TASK DETAILS:
Take every line from the records below that includes the word "make".

EXTRACTED MATERIAL:

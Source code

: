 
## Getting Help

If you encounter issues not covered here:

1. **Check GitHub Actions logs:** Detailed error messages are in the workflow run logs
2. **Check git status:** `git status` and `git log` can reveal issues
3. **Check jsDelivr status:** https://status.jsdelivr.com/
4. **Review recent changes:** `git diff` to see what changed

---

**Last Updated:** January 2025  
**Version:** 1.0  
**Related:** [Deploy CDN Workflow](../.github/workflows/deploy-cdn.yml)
==
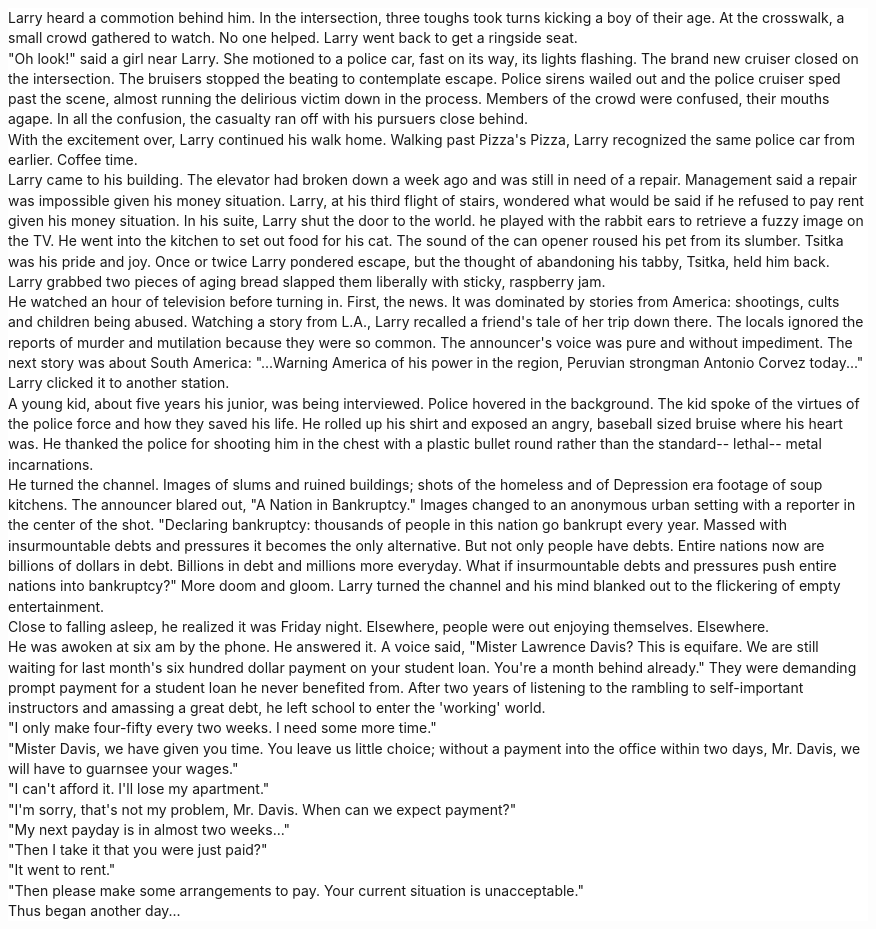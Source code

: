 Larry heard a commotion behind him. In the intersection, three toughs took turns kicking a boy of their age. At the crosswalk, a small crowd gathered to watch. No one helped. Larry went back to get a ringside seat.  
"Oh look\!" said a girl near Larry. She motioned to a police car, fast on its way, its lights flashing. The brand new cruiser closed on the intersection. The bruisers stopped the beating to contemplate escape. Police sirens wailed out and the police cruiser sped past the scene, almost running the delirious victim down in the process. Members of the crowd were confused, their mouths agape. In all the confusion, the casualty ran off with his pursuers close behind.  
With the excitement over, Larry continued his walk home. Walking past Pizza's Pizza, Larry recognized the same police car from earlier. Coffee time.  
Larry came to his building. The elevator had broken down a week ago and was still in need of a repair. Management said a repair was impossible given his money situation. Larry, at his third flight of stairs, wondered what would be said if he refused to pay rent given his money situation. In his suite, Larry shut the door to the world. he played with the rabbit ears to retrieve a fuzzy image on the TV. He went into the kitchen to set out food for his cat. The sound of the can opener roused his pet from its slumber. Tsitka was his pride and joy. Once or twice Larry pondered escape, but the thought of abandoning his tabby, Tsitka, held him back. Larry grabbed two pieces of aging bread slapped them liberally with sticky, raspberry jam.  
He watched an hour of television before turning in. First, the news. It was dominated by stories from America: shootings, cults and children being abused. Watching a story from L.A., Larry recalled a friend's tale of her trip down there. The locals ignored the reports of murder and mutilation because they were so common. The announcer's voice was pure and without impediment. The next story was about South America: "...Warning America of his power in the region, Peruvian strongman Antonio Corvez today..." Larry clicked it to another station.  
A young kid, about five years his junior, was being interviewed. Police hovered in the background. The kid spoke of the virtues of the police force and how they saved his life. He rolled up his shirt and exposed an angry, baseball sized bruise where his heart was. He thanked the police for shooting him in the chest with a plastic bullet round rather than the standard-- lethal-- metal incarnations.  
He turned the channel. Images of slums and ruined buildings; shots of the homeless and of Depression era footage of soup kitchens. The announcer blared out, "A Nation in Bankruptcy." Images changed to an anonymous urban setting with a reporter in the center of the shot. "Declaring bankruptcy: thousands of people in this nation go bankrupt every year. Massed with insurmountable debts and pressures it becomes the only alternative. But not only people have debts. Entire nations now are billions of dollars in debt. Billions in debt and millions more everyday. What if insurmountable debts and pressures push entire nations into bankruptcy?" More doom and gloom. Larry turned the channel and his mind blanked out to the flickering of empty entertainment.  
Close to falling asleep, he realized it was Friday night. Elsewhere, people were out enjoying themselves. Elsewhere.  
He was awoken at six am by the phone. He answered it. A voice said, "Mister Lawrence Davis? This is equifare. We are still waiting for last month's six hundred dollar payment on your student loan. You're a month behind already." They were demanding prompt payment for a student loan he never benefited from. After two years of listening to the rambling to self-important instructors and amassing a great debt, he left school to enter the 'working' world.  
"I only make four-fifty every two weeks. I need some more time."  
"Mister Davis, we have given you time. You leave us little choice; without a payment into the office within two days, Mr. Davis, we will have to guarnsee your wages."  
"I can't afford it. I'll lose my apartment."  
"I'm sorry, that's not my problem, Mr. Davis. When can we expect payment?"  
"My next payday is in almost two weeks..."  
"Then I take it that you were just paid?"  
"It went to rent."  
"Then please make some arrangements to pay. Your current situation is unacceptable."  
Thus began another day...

WRITTEN ANSWER:
"I only make four-fifty every two weeks. I need some more time."  
"Then please make some arrangements to pay. Your current situation is unacceptable."  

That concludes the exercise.